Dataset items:
-- Opening Marker --

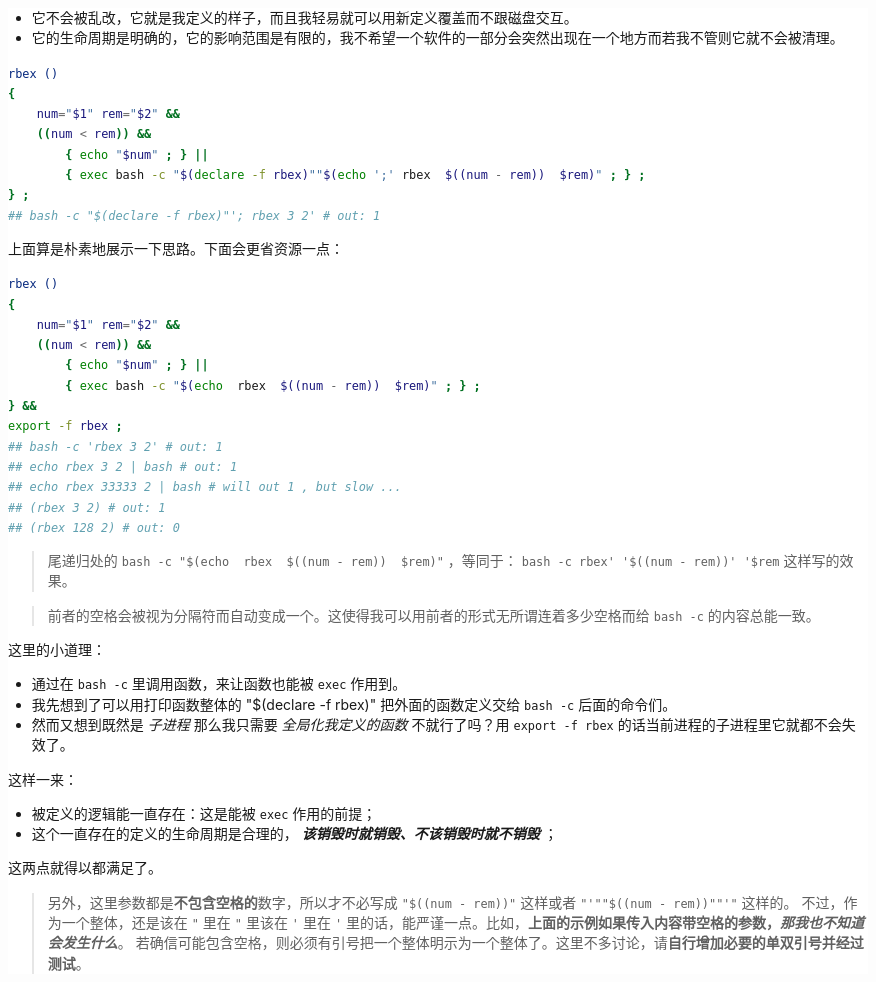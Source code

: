 - 它不会被乱改，它就是我定义的样子，而且我轻易就可以用新定义覆盖而不跟磁盘交互。
- 它的生命周期是明确的，它的影响范围是有限的，我不希望一个软件的一部分会突然出现在一个地方而若我不管则它就不会被清理。


```bash
rbex ()
{
    num="$1" rem="$2" &&
    ((num < rem)) && 
        { echo "$num" ; } ||
        { exec bash -c "$(declare -f rbex)""$(echo ';' rbex  $((num - rem))  $rem)" ; } ;
} ;
## bash -c "$(declare -f rbex)"'; rbex 3 2' # out: 1
```

上面算是朴素地展示一下思路。下面会更省资源一点：

```bash
rbex ()
{
    num="$1" rem="$2" &&
    ((num < rem)) && 
        { echo "$num" ; } ||
        { exec bash -c "$(echo  rbex  $((num - rem))  $rem)" ; } ;
} &&
export -f rbex ;
## bash -c 'rbex 3 2' # out: 1
## echo rbex 3 2 | bash # out: 1
## echo rbex 33333 2 | bash # will out 1 , but slow ...
## (rbex 3 2) # out: 1
## (rbex 128 2) # out: 0
```

> 尾递归处的 `bash -c "$(echo  rbex  $((num - rem))  $rem)"` ，等同于：
>  `bash -c rbex' '$((num - rem))' '$rem` 这样写的效果。  
> 


> 前者的空格会被视为分隔符而自动变成一个。这使得我可以用前者的形式无所谓连着多少空格而给 `bash -c` 的内容总能一致。  
> 

这里的小道理：

- 通过在 `bash -c` 里调用函数，来让函数也能被 `exec` 作用到。
- 我先想到了可以用打印函数整体的 "$(declare -f rbex)" 把外面的函数定义交给 `bash -c` 后面的命令们。
- 然而又想到既然是 *子进程* 那么我只需要 *全局化我定义的函数* 不就行了吗？用 `export -f rbex` 的话当前进程的子进程里它就都不会失效了。

这样一来：

- 被定义的逻辑能一直存在：这是能被 `exec` 作用的前提；
- 这个一直存在的定义的生命周期是合理的， ***该销毁时就销毁、不该销毁时就不销毁*** ；

这两点就得以都满足了。

> 另外，这里参数都是**不包含空格的**数字，所以才不必写成 `"$((num - rem))"` 这样或者 `"'""$((num - rem))""'"` 这样的。
> 不过，作为一个整体，还是该在 `"` 里在 `"` 里该在 `'` 里在 `'` 里的话，能严谨一点。比如，**上面的示例如果传入内容带空格的参数，*那我也不知道会发生什么***。
> 若确信可能包含空格，则必须有引号把一个整体明示为一个整体了。这里不多讨论，请**自行增加必要的单双引号并经过测试**。
>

-- Closing Marker --

Action item: Produce an exact copy of each line of data, skipping embedded images.

Answer to this problem:
Source code

: - 它不会被乱改，它就是我定义的样子，而且我轻易就可以用新定义覆盖而不跟磁盘交互。
- 它的生命周期是明确的，它的影响范围是有限的，我不希望一个软件的一部分会突然出现在一个地方而若我不管则它就不会被清理。


```bash
rbex ()
{
    num="$1" rem="$2" &&
    ((num < rem)) && 
        { echo "$num" ; } ||
        { exec bash -c "$(declare -f rbex)""$(echo ';' rbex  $((num - rem))  $rem)" ; } ;
} ;
## bash -c "$(declare -f rbex)"'; rbex 3 2' # out: 1
```

上面算是朴素地展示一下思路。下面会更省资源一点：

```bash
rbex ()
{
    num="$1" rem="$2" &&
    ((num < rem)) && 
        { echo "$num" ; } ||
        { exec bash -c "$(echo  rbex  $((num - rem))  $rem)" ; } ;
} &&
export -f rbex ;
## bash -c 'rbex 3 2' # out: 1
## echo rbex 3 2 | bash # out: 1
## echo rbex 33333 2 | bash # will out 1 , but slow ...
## (rbex 3 2) # out: 1
## (rbex 128 2) # out: 0
```

> 尾递归处的 `bash -c "$(echo  rbex  $((num - rem))  $rem)"` ，等同于：
>  `bash -c rbex' '$((num - rem))' '$rem` 这样写的效果。  
> 


> 前者的空格会被视为分隔符而自动变成一个。这使得我可以用前者的形式无所谓连着多少空格而给 `bash -c` 的内容总能一致。  
> 

这里的小道理：

- 通过在 `bash -c` 里调用函数，来让函数也能被 `exec` 作用到。
- 我先想到了可以用打印函数整体的 "$(declare -f rbex)" 把外面的函数定义交给 `bash -c` 后面的命令们。
- 然而又想到既然是 *子进程* 那么我只需要 *全局化我定义的函数* 不就行了吗？用 `export -f rbex` 的话当前进程的子进程里它就都不会失效了。

这样一来：

- 被定义的逻辑能一直存在：这是能被 `exec` 作用的前提；
- 这个一直存在的定义的生命周期是合理的， ***该销毁时就销毁、不该销毁时就不销毁*** ；

这两点就得以都满足了。

> 另外，这里参数都是**不包含空格的**数字，所以才不必写成 `"$((num - rem))"` 这样或者 `"'""$((num - rem))""'"` 这样的。
> 不过，作为一个整体，还是该在 `"` 里在 `"` 里该在 `'` 里在 `'` 里的话，能严谨一点。比如，**上面的示例如果传入内容带空格的参数，*那我也不知道会发生什么***。
> 若确信可能包含空格，则必须有引号把一个整体明示为一个整体了。这里不多讨论，请**自行增加必要的单双引号并经过测试**。
>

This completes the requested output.